[Document images with source code]
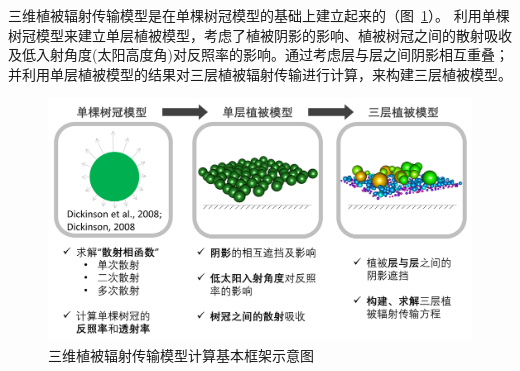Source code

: 三维植被辐射传输模型\citep{yuan20143d}是在单棵树冠模型\citep{dickinson2008determination,dickinson2008three}的基础上建立起来的（图~\ref{fig:三维植被辐射传输模型的基本框架}）。
利用单棵树冠模型来建立单层植被模型，考虑了植被阴影的影响、植被树冠之间的散射吸收及低入射角度(太阳高度角)对反照率的影响。通过考虑层与层之间阴影相互重叠；
并利用单层植被模型的结果对三层植被辐射传输进行计算，来构建三层植被模型。
{
\begin{figure}[htbp]
\centering
\includegraphics[width=0.95\columnwidth]{Figures/辐射过程及辐射通量计算/三维植被辐射传输模型基本框架.png}
\caption{三维植被辐射传输模型计算基本框架示意图}
\label{fig:三维植被辐射传输模型的基本框架}
\end{figure}
}



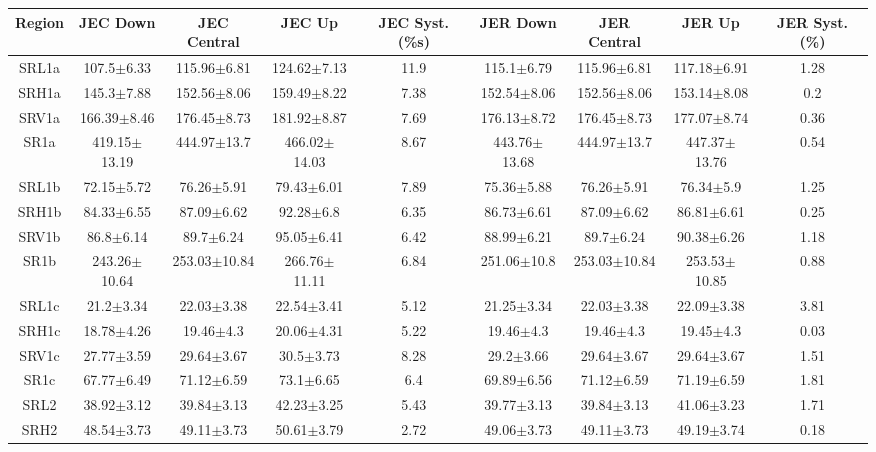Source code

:\documentclass[12pt]{paper}
\begin{document}
\begin{table}[ht]\begin{center}\resizebox{\textwidth}{!}
{\begin{tabular}{c|ccc|c|ccc|c}
    Region & JEC Down & JEC Central & JEC Up & JEC Syst. (\%s) & JER Down & JER Central & JER Up & JER Syst. (\%) \\ 
\hline
SRL1a & 107.5$\pm$6.33 & 115.96$\pm$6.81 & 124.62$\pm$7.13 & 11.9 & 115.1$\pm$6.79 & 115.96$\pm$6.81 & 117.18$\pm$6.91 & 1.28\\ 
SRH1a & 145.3$\pm$7.88 & 152.56$\pm$8.06 & 159.49$\pm$8.22 & 7.38 & 152.54$\pm$8.06 & 152.56$\pm$8.06 & 153.14$\pm$8.08 & 0.2\\ 
SRV1a & 166.39$\pm$8.46 & 176.45$\pm$8.73 & 181.92$\pm$8.87 & 7.69 & 176.13$\pm$8.72 & 176.45$\pm$8.73 & 177.07$\pm$8.74 & 0.36\\ 
\hline
SR1a & 419.15$\pm$13.19 & 444.97$\pm$13.7 & 466.02$\pm$14.03 & 8.67 & 443.76$\pm$13.68 & 444.97$\pm$13.7 & 447.37$\pm$13.76 & 0.54\\ 
\hline
SRL1b & 72.15$\pm$5.72 & 76.26$\pm$5.91 & 79.43$\pm$6.01 & 7.89 & 75.36$\pm$5.88 & 76.26$\pm$5.91 & 76.34$\pm$5.9 & 1.25\\ 
SRH1b & 84.33$\pm$6.55 & 87.09$\pm$6.62 & 92.28$\pm$6.8 & 6.35 & 86.73$\pm$6.61 & 87.09$\pm$6.62 & 86.81$\pm$6.61 & 0.25\\ 
SRV1b & 86.8$\pm$6.14 & 89.7$\pm$6.24 & 95.05$\pm$6.41 & 6.42 & 88.99$\pm$6.21 & 89.7$\pm$6.24 & 90.38$\pm$6.26 & 1.18\\ 
\hline
SR1b & 243.26$\pm$10.64 & 253.03$\pm$10.84 & 266.76$\pm$11.11 & 6.84 & 251.06$\pm$10.8 & 253.03$\pm$10.84 & 253.53$\pm$10.85 & 0.88\\ 
\hline
SRL1c & 21.2$\pm$3.34 & 22.03$\pm$3.38 & 22.54$\pm$3.41 & 5.12 & 21.25$\pm$3.34 & 22.03$\pm$3.38 & 22.09$\pm$3.38 & 3.81\\ 
SRH1c & 18.78$\pm$4.26 & 19.46$\pm$4.3 & 20.06$\pm$4.31 & 5.22 & 19.46$\pm$4.3 & 19.46$\pm$4.3 & 19.45$\pm$4.3 & 0.03\\ 
SRV1c & 27.77$\pm$3.59 & 29.64$\pm$3.67 & 30.5$\pm$3.73 & 8.28 & 29.2$\pm$3.66 & 29.64$\pm$3.67 & 29.64$\pm$3.67 & 1.51\\ 
\hline
SR1c & 67.77$\pm$6.49 & 71.12$\pm$6.59 & 73.1$\pm$6.65 & 6.4 & 69.89$\pm$6.56 & 71.12$\pm$6.59 & 71.19$\pm$6.59 & 1.81\\ 
\hline
SRL2 & 38.92$\pm$3.12 & 39.84$\pm$3.13 & 42.23$\pm$3.25 & 5.43 & 39.77$\pm$3.13 & 39.84$\pm$3.13 & 41.06$\pm$3.23 & 1.71\\ 
SRH2 & 48.54$\pm$3.73 & 49.11$\pm$3.73 & 50.61$\pm$3.79 & 2.72 & 49.06$\pm$3.73 & 49.11$\pm$3.73 & 49.19$\pm$3.74 & 0.18\\ 

\end{tabular}}
\end{center}
\end{table}
\end{document}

**Try it**
Transcribe the entries word for word, without their pictures.

**Result**
Source code

: 三维植被辐射传输模型\citep{yuan20143d}是在单棵树冠模型\citep{dickinson2008determination,dickinson2008three}的基础上建立起来的（图~\ref{fig:三维植被辐射传输模型的基本框架}）。
利用单棵树冠模型来建立单层植被模型，考虑了植被阴影的影响、植被树冠之间的散射吸收及低入射角度(太阳高度角)对反照率的影响。通过考虑层与层之间阴影相互重叠；
并利用单层植被模型的结果对三层植被辐射传输进行计算，来构建三层植被模型。
{
\begin{figure}[htbp]
\centering
\includegraphics[width=0.95\columnwidth]{Figures/辐射过程及辐射通量计算/三维植被辐射传输模型基本框架.png}
\caption{三维植被辐射传输模型计算基本框架示意图}
\label{fig:三维植被辐射传输模型的基本框架}
\end{figure}
}



Source code

:\documentclass[12pt]{paper}
\begin{document}
\begin{table}[ht]\begin{center}\resizebox{\textwidth}{!}
{\begin{tabular}{c|ccc|c|ccc|c}
    Region & JEC Down & JEC Central & JEC Up & JEC Syst. (\%s) & JER Down & JER Central & JER Up & JER Syst. (\%) \\ 
\hline
SRL1a & 107.5$\pm$6.33 & 115.96$\pm$6.81 & 124.62$\pm$7.13 & 11.9 & 115.1$\pm$6.79 & 115.96$\pm$6.81 & 117.18$\pm$6.91 & 1.28\\ 
SRH1a & 145.3$\pm$7.88 & 152.56$\pm$8.06 & 159.49$\pm$8.22 & 7.38 & 152.54$\pm$8.06 & 152.56$\pm$8.06 & 153.14$\pm$8.08 & 0.2\\ 
SRV1a & 166.39$\pm$8.46 & 176.45$\pm$8.73 & 181.92$\pm$8.87 & 7.69 & 176.13$\pm$8.72 & 176.45$\pm$8.73 & 177.07$\pm$8.74 & 0.36\\ 
\hline
SR1a & 419.15$\pm$13.19 & 444.97$\pm$13.7 & 466.02$\pm$14.03 & 8.67 & 443.76$\pm$13.68 & 444.97$\pm$13.7 & 447.37$\pm$13.76 & 0.54\\ 
\hline
SRL1b & 72.15$\pm$5.72 & 76.26$\pm$5.91 & 79.43$\pm$6.01 & 7.89 & 75.36$\pm$5.88 & 76.26$\pm$5.91 & 76.34$\pm$5.9 & 1.25\\ 
SRH1b & 84.33$\pm$6.55 & 87.09$\pm$6.62 & 92.28$\pm$6.8 & 6.35 & 86.73$\pm$6.61 & 87.09$\pm$6.62 & 86.81$\pm$6.61 & 0.25\\ 
SRV1b & 86.8$\pm$6.14 & 89.7$\pm$6.24 & 95.05$\pm$6.41 & 6.42 & 88.99$\pm$6.21 & 89.7$\pm$6.24 & 90.38$\pm$6.26 & 1.18\\ 
\hline
SR1b & 243.26$\pm$10.64 & 253.03$\pm$10.84 & 266.76$\pm$11.11 & 6.84 & 251.06$\pm$10.8 & 253.03$\pm$10.84 & 253.53$\pm$10.85 & 0.88\\ 
\hline
SRL1c & 21.2$\pm$3.34 & 22.03$\pm$3.38 & 22.54$\pm$3.41 & 5.12 & 21.25$\pm$3.34 & 22.03$\pm$3.38 & 22.09$\pm$3.38 & 3.81\\ 
SRH1c & 18.78$\pm$4.26 & 19.46$\pm$4.3 & 20.06$\pm$4.31 & 5.22 & 19.46$\pm$4.3 & 19.46$\pm$4.3 & 19.45$\pm$4.3 & 0.03\\ 
SRV1c & 27.77$\pm$3.59 & 29.64$\pm$3.67 & 30.5$\pm$3.73 & 8.28 & 29.2$\pm$3.66 & 29.64$\pm$3.67 & 29.64$\pm$3.67 & 1.51\\ 
\hline
SR1c & 67.77$\pm$6.49 & 71.12$\pm$6.59 & 73.1$\pm$6.65 & 6.4 & 69.89$\pm$6.56 & 71.12$\pm$6.59 & 71.19$\pm$6.59 & 1.81\\ 
\hline
SRL2 & 38.92$\pm$3.12 & 39.84$\pm$3.13 & 42.23$\pm$3.25 & 5.43 & 39.77$\pm$3.13 & 39.84$\pm$3.13 & 41.06$\pm$3.23 & 1.71\\ 
SRH2 & 48.54$\pm$3.73 & 49.11$\pm$3.73 & 50.61$\pm$3.79 & 2.72 & 49.06$\pm$3.73 & 49.11$\pm$3.73 & 49.19$\pm$3.74 & 0.18\\ 

\end{tabular}}
\end{center}
\end{table}
\end{document}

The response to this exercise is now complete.